Line # Hits Time (ms) Per Hit (ms) % Time Line Contents
6 @profile
7 def jacobi(u, interior_mask, max_iter, atol=1e-6):
8 1 1589.6 1589.6 0.0 u = np.copy(u)
10 3602 1583.7 0.4 0.0 for i in range(max_iter):
12 3602 3121563.2 866.6 59.8 u_new = 0.25 * (u[1:-1, :-2] + u[1:-1, 2:] + u[:-2, 1:-1] + u[2:, 1:-1])
13 3602 567247.1 157.5 10.9 u_new_interior = u_new[interior_mask]
14 3602 913969.2 253.7 17.5 delta = np.abs(u[1:-1, 1:-1][interior_mask] - u_new_interior).max()
15 3602 609825.0 169.3 11.7 u[1:-1, 1:-1][interior_mask] = u_new_interior
17 3602 3200.8 0.9 0.1 if delta < atol:
18 1 0.5 0.5 0.0 break
19 1 0.2 0.2 0.0 return u

To verify correctness of all solver implementations, convergence plots were generated using a Method of Manufactured Solutions (MMS) approach. The test uses a known analytical solution to Laplace's equation, applies boundary conditions, and tracks residual convergence over iterations for each implementation. Residuals were sampled every 500 iterations using the L2-norm of the discrete Laplacian.

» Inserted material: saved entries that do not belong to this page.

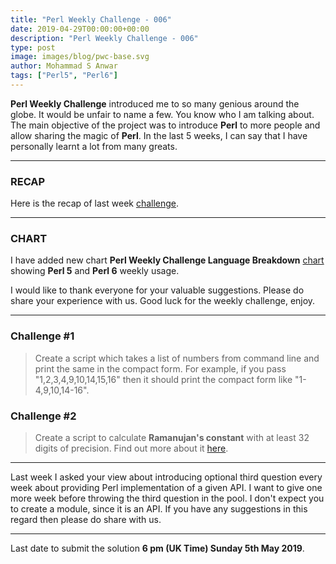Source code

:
 ```yaml
---
title: "Perl Weekly Challenge - 006"
date: 2019-04-29T00:00:00+00:00
description: "Perl Weekly Challenge - 006"
type: post
image: images/blog/pwc-base.svg
author: Mohammad S Anwar
tags: ["Perl5", "Perl6"]
---
```

**Perl Weekly Challenge** introduced me to so many genious around the globe. It would be unfair to name a few. You know who I am talking about. The main objective of the project was to introduce **Perl** to more people and allow sharing the magic of **Perl**. In the last 5 weeks, I can say that I have personally learnt a lot from many greats.

***

### RECAP
Here is the recap of last week [challenge](/blog/recap-challenge-005).

***

### CHART
I have added new chart **Perl Weekly Challenge Language Breakdown** [chart](/chart) showing **Perl 5** and **Perl 6** weekly usage.

I would like to thank everyone for your valuable suggestions. Please do share your experience with us. Good luck for the weekly challenge, enjoy.

***

### Challenge #1
> Create a script which takes a list of numbers from command line and print the same in the compact form. For example, if you pass "1,2,3,4,9,10,14,15,16" then it should print the compact form like "1-4,9,10,14-16".


### Challenge #2
> Create a script to calculate **Ramanujan's constant** with at least 32 digits of precision. Find out more about it [here](https://en.wikipedia.org/wiki/Landau%E2%80%93Ramanujan_constant).

***

Last week I asked your view about introducing optional third question every week about providing Perl implementation of a given API. I want to give one more week before throwing the third question in the pool. I don't expect you to create a module, since it is an API. If you have any suggestions in this regard then please do share with us.

***

Last date to submit the solution **6 pm (UK Time) Sunday 5th May 2019**.

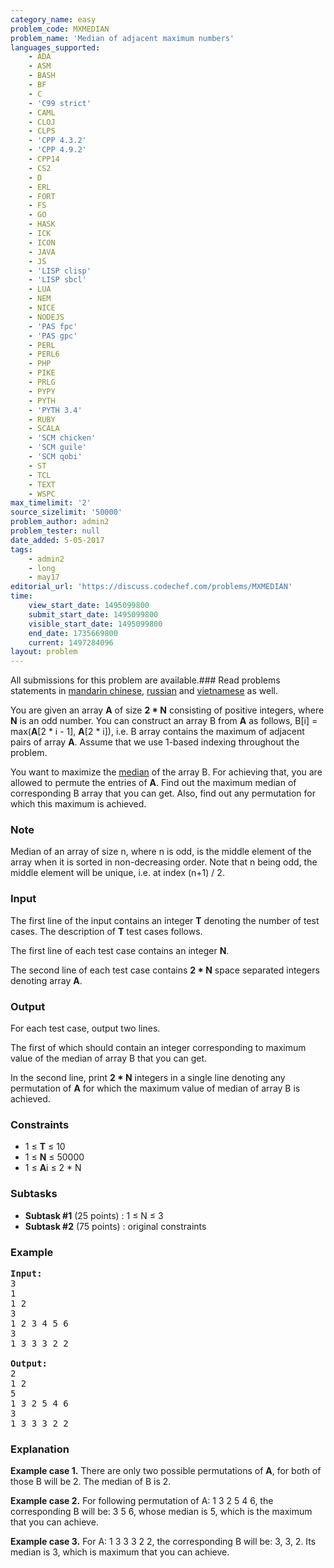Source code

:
 ```yaml
---
category_name: easy
problem_code: MXMEDIAN
problem_name: 'Median of adjacent maximum numbers'
languages_supported:
    - ADA
    - ASM
    - BASH
    - BF
    - C
    - 'C99 strict'
    - CAML
    - CLOJ
    - CLPS
    - 'CPP 4.3.2'
    - 'CPP 4.9.2'
    - CPP14
    - CS2
    - D
    - ERL
    - FORT
    - FS
    - GO
    - HASK
    - ICK
    - ICON
    - JAVA
    - JS
    - 'LISP clisp'
    - 'LISP sbcl'
    - LUA
    - NEM
    - NICE
    - NODEJS
    - 'PAS fpc'
    - 'PAS gpc'
    - PERL
    - PERL6
    - PHP
    - PIKE
    - PRLG
    - PYPY
    - PYTH
    - 'PYTH 3.4'
    - RUBY
    - SCALA
    - 'SCM chicken'
    - 'SCM guile'
    - 'SCM qobi'
    - ST
    - TCL
    - TEXT
    - WSPC
max_timelimit: '2'
source_sizelimit: '50000'
problem_author: admin2
problem_tester: null
date_added: 5-05-2017
tags:
    - admin2
    - long
    - may17
editorial_url: 'https://discuss.codechef.com/problems/MXMEDIAN'
time:
    view_start_date: 1495099800
    submit_start_date: 1495099800
    visible_start_date: 1495099800
    end_date: 1735669800
    current: 1497284096
layout: problem
---
```

All submissions for this problem are available.### Read problems statements in [mandarin chinese](http://www.codechef.com/download/translated/MAY17/mandarin/MXMEDIAN.pdf), [russian](http://www.codechef.com/download/translated/MAY17/russian/MXMEDIAN.pdf) and [vietnamese](http://www.codechef.com/download/translated/MAY17/vietnamese/MXMEDIAN.pdf) as well.

You are given an array **A** of size **2 \* N** consisting of positive integers, where **N** is an odd number. You can construct an array B from **A** as follows, B\[i\] = max(**A**\[2 \* i - 1\], **A**\[2 \* i\]), i.e. B array contains the maximum of adjacent pairs of array **A**. Assume that we use 1-based indexing throughout the problem.

You want to maximize the [median](https://en.wikipedia.org/wiki/Median) of the array B. For achieving that, you are allowed to permute the entries of **A**. Find out the maximum median of corresponding B array that you can get. Also, find out any permutation for which this maximum is achieved.

### Note

Median of an array of size n, where n is odd, is the middle element of the array when it is sorted in non-decreasing order. Note that n being odd, the middle element will be unique, i.e. at index (n+1) / 2.

### Input

The first line of the input contains an integer **T** denoting the number of test cases. The description of **T** test cases follows.

The first line of each test case contains an integer **N**.

The second line of each test case contains **2 \* N** space separated integers denoting array **A**.

### Output

For each test case, output two lines.

The first of which should contain an integer corresponding to maximum value of the median of array B that you can get.

In the second line, print **2 \* N** integers in a single line denoting any permutation of **A** for which the maximum value of median of array B is achieved.

### Constraints

- 1 ≤ **T** ≤ 10
- 1 ≤ **N** ≤ 50000
- 1 ≤ **A**i ≤ 2 \* N

### Subtasks

- **Subtask #1** (25 points) : 1 ≤ N ≤ 3
- **Subtask #2** (75 points) : original constraints

### Example

<pre><b>Input:</b>
3
1
1 2
3
1 2 3 4 5 6
3
1 3 3 3 2 2

<b>Output:</b>
2
1 2
5
1 3 2 5 4 6
3
1 3 3 3 2 2
</pre>
### Explanation

**Example case 1.** There are only two possible permutations of **A**, for both of those B will be 2. The median of B is 2.

**Example case 2.** For following permutation of A: 1 3 2 5 4 6, the corresponding B will be: 3 5 6, whose median is 5, which is the maximum that you can achieve.

**Example case 3.** For A: 1 3 3 3 2 2, the corresponding B will be: 3, 3, 2. Its median is 3, which is maximum that you can achieve.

Observing the residuals as a function of iterations, we see the solver is converging towards the analytical solution.

5. Make a new Python program where you parallelize the computations over the floorplans. Use static scheduling such that each worker is assigned the same amount of floorplans to process. You should use no more than 100 floorplans for your timing experiments. Again, use a batch job to ensure consistent results.

Requested hardware for the static scheduling:

Resource Type Specification
CPU 16 cores (Intel Xeon Gold 6226R)
Memory 1 GB
  • a) Measure the speed-up as more workers are added. Plot your speed-ups.

    Speed-up times
  • b) Estimate your parallel fraction according to Amdahl's law. How much (roughly) is parallelized?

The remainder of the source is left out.